→ Work to complete
Transcribe word for word the lines below from the line with "The analysis was" through the line with "### What are", ends included.

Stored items
# # #

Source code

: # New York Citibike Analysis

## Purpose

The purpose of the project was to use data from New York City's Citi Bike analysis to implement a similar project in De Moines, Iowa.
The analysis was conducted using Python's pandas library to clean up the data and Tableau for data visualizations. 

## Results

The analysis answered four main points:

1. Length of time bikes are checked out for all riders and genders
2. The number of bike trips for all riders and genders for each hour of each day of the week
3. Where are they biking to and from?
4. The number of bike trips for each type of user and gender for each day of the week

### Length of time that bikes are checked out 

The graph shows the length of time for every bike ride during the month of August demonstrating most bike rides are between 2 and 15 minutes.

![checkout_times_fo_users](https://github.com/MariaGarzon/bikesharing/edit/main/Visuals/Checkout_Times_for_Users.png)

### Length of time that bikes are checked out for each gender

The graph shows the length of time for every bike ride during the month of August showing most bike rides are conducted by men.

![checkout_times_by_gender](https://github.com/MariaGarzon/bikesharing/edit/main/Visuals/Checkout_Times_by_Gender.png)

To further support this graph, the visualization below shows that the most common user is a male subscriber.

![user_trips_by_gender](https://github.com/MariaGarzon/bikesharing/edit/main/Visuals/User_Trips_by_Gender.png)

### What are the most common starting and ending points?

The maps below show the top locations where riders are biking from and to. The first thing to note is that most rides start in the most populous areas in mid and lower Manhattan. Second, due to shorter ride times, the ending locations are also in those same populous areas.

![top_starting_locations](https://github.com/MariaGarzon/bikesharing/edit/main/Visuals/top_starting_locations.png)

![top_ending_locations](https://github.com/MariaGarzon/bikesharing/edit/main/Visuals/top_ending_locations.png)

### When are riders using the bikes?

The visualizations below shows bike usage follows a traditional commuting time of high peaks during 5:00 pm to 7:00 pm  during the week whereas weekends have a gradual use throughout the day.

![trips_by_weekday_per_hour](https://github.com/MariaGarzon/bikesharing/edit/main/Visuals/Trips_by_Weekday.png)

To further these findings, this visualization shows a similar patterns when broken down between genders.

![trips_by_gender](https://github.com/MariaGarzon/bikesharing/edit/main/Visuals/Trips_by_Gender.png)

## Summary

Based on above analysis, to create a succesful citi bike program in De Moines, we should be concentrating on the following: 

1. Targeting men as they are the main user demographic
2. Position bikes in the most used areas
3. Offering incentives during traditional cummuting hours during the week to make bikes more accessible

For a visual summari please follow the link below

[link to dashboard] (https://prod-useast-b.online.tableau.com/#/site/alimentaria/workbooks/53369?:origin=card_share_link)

# # #

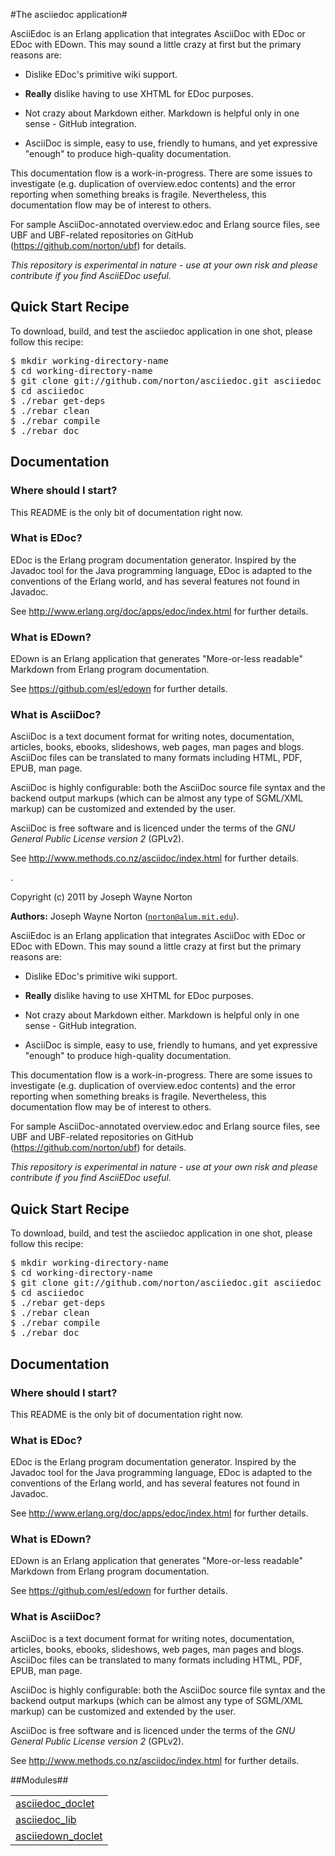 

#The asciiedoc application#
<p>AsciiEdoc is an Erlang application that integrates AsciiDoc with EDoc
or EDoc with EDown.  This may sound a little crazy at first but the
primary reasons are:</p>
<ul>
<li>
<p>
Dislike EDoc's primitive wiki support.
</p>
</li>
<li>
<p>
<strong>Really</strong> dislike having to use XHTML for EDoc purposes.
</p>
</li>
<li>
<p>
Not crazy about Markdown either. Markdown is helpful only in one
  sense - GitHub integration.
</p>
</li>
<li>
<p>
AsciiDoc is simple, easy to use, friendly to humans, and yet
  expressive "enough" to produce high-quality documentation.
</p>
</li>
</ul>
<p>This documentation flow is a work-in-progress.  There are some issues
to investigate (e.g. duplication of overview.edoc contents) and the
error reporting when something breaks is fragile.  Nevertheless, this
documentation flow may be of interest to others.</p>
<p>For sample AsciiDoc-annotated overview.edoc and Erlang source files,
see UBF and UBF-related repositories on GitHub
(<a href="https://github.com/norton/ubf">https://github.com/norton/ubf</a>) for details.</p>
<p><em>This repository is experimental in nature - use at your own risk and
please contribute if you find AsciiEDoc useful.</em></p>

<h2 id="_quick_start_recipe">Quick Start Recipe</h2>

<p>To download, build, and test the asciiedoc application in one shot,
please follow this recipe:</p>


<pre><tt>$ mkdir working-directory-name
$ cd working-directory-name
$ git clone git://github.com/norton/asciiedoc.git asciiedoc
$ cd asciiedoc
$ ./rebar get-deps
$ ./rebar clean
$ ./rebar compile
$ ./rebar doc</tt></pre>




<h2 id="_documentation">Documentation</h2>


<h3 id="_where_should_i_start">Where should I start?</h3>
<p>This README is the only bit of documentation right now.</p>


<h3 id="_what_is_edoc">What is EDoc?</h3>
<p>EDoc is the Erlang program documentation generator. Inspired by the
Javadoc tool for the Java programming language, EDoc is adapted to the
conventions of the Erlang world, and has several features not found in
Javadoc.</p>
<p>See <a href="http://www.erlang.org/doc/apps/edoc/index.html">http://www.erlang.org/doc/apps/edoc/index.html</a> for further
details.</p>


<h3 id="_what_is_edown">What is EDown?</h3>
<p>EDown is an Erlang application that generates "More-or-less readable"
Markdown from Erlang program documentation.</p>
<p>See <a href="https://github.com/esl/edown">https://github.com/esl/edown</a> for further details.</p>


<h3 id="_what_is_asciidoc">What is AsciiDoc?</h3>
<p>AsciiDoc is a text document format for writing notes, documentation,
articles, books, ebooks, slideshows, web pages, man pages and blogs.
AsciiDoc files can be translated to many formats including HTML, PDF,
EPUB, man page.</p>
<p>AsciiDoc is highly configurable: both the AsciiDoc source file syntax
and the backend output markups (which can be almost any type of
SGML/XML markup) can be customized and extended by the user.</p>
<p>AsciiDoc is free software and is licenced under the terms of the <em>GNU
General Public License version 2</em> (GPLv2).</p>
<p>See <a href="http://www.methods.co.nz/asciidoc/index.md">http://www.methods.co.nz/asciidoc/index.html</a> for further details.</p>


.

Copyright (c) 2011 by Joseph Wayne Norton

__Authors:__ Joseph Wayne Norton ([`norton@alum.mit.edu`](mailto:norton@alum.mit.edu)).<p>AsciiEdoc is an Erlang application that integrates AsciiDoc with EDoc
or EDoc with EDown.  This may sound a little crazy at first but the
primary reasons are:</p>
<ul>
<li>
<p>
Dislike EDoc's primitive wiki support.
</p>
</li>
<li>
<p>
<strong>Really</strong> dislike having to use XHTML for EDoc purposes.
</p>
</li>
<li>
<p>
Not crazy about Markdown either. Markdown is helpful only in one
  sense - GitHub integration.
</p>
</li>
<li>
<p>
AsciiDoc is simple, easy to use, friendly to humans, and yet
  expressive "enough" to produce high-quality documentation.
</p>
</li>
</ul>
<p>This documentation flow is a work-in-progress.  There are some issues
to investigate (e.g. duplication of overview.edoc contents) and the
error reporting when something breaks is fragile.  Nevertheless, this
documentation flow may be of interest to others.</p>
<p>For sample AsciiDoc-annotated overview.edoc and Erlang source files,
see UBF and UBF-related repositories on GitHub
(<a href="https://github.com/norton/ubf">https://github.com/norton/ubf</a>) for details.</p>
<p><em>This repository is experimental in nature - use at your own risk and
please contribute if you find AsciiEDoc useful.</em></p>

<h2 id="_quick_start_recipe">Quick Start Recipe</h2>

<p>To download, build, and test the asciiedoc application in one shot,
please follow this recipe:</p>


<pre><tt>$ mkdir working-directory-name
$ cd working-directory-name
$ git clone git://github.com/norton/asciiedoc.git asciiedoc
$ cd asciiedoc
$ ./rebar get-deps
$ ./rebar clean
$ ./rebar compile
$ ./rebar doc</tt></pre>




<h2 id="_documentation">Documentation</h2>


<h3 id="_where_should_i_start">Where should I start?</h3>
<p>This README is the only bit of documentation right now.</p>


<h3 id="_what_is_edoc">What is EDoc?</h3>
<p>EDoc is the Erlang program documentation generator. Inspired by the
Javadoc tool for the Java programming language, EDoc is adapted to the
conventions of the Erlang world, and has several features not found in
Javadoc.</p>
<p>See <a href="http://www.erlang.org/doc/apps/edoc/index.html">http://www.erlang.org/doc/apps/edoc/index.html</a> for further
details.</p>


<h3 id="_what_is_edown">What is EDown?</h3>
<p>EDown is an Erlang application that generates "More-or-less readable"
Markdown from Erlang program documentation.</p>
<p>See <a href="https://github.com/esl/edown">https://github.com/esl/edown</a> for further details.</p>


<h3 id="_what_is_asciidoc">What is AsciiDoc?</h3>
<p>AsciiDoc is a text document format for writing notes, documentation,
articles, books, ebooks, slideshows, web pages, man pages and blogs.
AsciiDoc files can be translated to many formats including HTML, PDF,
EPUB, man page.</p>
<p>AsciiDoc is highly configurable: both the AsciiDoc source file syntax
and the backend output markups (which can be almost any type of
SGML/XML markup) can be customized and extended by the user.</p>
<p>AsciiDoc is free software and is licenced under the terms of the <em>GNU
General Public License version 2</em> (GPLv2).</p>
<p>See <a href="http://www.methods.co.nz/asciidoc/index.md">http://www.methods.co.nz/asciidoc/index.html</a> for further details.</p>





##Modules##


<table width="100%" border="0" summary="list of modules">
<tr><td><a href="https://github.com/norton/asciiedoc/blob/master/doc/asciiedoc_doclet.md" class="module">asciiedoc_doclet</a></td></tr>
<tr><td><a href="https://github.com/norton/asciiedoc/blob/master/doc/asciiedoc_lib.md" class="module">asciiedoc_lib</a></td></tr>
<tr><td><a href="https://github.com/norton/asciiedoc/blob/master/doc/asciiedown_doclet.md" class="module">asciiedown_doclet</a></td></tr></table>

# # #

→ Exercise solution
The analysis was conducted using Python's pandas library to clean up the data and Tableau for data visualizations. 

## Results

The analysis answered four main points:

1. Length of time bikes are checked out for all riders and genders
2. The number of bike trips for all riders and genders for each hour of each day of the week
3. Where are they biking to and from?
4. The number of bike trips for each type of user and gender for each day of the week

### Length of time that bikes are checked out 

The graph shows the length of time for every bike ride during the month of August demonstrating most bike rides are between 2 and 15 minutes.

![checkout_times_fo_users](https://github.com/MariaGarzon/bikesharing/edit/main/Visuals/Checkout_Times_for_Users.png)

### Length of time that bikes are checked out for each gender

The graph shows the length of time for every bike ride during the month of August showing most bike rides are conducted by men.

![checkout_times_by_gender](https://github.com/MariaGarzon/bikesharing/edit/main/Visuals/Checkout_Times_by_Gender.png)

To further support this graph, the visualization below shows that the most common user is a male subscriber.

![user_trips_by_gender](https://github.com/MariaGarzon/bikesharing/edit/main/Visuals/User_Trips_by_Gender.png)

### What are the most common starting and ending points?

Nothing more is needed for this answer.